カフェテラス

テラスの片隅で一人心に呟くように

しのびぐさ

2005年04月22日 | △ 旅 あれこれ ドライブ

鄙びた谷あいの道筋に駅舎のないプラットホームを目にした。
赤い電車1輌が、そこにあった。嘗ては、ここを走っていたのだろう。
プラットホームには、「谷汲」と書かれた看板(正しい呼び名があるのだろうが・・)がある。
揖斐大野から谷汲まで走っていた谷汲線の終着駅という。
開通当時から廃線まで、きっと多くの観音霊場参りの人や、村人に利用されてきたことだろう。

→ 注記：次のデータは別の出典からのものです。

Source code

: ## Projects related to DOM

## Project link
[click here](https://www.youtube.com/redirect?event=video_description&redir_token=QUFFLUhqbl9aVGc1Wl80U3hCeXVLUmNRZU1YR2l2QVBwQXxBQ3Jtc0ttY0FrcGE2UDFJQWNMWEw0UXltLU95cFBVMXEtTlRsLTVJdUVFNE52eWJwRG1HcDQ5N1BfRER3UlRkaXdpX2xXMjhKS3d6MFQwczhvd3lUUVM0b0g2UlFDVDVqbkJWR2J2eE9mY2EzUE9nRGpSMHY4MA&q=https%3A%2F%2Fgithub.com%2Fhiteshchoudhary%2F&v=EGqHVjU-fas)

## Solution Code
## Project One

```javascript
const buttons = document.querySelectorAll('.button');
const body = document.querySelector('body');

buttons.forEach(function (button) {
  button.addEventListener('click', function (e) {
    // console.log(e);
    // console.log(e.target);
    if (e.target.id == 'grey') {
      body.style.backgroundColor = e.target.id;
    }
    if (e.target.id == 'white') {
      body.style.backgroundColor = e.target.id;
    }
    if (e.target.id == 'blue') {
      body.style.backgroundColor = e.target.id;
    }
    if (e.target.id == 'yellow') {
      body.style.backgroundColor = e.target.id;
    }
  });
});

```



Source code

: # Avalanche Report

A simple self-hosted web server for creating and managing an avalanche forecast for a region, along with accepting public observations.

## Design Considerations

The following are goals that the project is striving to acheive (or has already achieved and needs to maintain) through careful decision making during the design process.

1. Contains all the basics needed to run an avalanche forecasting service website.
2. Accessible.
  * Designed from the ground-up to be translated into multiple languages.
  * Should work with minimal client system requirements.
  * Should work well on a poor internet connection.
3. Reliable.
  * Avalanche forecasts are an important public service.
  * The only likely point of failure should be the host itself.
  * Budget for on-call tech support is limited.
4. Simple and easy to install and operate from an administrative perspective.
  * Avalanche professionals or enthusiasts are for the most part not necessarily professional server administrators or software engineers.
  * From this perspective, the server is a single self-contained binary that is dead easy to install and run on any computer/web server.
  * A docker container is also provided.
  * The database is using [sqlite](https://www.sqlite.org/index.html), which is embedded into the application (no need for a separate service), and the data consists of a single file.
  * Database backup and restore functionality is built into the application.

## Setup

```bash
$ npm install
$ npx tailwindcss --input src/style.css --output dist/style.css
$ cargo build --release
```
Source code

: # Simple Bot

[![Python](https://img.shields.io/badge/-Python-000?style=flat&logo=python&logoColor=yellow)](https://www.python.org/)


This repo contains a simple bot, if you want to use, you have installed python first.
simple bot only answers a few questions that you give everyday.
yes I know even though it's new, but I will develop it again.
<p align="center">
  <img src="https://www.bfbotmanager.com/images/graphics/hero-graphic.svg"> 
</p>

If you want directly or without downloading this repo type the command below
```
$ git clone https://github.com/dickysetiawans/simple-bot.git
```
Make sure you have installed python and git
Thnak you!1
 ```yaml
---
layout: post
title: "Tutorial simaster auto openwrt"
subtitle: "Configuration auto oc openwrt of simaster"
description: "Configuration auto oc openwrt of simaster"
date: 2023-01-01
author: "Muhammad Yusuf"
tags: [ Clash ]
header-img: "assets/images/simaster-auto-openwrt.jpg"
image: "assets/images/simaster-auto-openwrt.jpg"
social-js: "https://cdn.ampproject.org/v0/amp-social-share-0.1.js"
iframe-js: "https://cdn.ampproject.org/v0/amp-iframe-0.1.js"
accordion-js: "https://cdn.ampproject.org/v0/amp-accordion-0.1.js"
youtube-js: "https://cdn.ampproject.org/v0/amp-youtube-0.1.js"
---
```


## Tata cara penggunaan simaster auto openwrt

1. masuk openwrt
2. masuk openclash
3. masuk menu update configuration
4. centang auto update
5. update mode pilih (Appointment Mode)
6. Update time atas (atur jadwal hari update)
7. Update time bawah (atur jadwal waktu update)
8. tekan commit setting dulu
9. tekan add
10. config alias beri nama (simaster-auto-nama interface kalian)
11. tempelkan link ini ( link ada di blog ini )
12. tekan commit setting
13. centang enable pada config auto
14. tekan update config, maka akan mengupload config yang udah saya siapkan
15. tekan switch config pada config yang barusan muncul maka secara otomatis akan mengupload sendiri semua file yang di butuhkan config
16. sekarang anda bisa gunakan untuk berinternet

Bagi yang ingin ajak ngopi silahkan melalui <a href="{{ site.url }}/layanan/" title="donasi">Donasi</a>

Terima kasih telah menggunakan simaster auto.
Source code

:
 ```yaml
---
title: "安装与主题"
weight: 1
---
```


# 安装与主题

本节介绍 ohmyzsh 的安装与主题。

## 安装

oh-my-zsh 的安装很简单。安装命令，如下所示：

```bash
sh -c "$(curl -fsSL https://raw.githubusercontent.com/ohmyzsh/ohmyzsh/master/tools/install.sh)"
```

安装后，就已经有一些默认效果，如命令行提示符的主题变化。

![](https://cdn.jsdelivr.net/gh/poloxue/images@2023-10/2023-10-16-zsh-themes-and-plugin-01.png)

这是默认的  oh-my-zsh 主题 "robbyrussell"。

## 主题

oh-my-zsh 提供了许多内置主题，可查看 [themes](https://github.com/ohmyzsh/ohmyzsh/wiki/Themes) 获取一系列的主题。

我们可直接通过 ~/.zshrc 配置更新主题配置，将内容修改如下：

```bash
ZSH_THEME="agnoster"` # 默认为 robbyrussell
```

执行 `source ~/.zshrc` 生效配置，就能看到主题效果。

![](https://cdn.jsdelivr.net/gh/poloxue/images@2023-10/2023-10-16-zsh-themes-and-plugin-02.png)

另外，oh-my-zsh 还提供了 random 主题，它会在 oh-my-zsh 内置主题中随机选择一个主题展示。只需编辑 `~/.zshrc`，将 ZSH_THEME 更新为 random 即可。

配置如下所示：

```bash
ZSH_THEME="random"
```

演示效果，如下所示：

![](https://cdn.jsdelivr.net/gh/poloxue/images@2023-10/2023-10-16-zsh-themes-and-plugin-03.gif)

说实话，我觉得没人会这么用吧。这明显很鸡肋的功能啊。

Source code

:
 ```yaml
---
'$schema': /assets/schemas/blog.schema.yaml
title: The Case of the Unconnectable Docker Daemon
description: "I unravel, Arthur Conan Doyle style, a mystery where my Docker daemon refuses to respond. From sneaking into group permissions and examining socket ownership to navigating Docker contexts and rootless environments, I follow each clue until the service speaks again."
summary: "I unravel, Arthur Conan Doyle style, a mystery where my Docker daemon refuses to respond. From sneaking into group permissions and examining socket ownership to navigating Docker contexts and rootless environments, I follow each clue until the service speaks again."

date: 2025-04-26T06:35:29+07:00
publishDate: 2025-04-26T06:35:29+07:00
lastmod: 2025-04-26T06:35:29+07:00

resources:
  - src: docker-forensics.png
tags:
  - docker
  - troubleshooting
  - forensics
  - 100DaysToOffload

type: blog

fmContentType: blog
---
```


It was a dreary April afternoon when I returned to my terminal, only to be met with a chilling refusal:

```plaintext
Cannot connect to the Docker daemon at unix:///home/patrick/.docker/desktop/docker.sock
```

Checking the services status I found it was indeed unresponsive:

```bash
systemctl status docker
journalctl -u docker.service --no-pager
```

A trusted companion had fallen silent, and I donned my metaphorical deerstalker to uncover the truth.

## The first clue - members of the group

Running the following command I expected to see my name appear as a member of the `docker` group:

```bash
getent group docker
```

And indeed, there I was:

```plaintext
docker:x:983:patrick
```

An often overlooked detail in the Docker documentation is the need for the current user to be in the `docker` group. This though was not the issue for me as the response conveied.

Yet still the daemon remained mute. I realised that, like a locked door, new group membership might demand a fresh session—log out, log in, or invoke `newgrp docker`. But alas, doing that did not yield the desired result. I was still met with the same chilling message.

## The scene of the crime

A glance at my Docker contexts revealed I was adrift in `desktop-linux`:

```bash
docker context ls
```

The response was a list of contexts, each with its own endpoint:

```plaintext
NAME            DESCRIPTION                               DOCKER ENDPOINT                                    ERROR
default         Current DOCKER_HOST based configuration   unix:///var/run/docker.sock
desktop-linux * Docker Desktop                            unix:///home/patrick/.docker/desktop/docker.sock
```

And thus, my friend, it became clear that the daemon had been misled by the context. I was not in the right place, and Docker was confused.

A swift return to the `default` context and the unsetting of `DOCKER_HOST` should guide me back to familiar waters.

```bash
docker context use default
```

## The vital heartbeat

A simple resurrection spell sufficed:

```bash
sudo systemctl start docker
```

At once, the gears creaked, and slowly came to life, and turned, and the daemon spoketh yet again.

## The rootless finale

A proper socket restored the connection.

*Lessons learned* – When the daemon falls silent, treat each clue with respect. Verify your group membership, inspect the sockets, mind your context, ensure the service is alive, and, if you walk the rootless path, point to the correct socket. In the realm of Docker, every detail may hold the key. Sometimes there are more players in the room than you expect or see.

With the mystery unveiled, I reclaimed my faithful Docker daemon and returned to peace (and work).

駅舎跡から右の方を見ると、錆びた赤茶色の線路がカーブして見える。
カーブの先は、もう取り外されているのだろう。
線路上もその周辺もよく整備されて雑草など生えていないのを見ると、廃線になった後も村人か、何かの団体によって、「ここにあった駅」を故郷の駅として大切にされているような思いが伝わってくる。
今年3月31日で谷汲線に繋がっていた、岐阜と揖斐大野間も廃線になってしまったと聞いた。
車利用で電車の乗車利用が少なくなってきているローカル線の憂き目がここにもあるのだと何か寂しい思いがする。
そんな世の中の推移を知らぬげに、桜は今年も花を咲かせ、これからも咲き続けていくに違いない。
駅舎も、線路も、「おもいでぐさ」として残されているのは、土地の人の心の温もりのようである。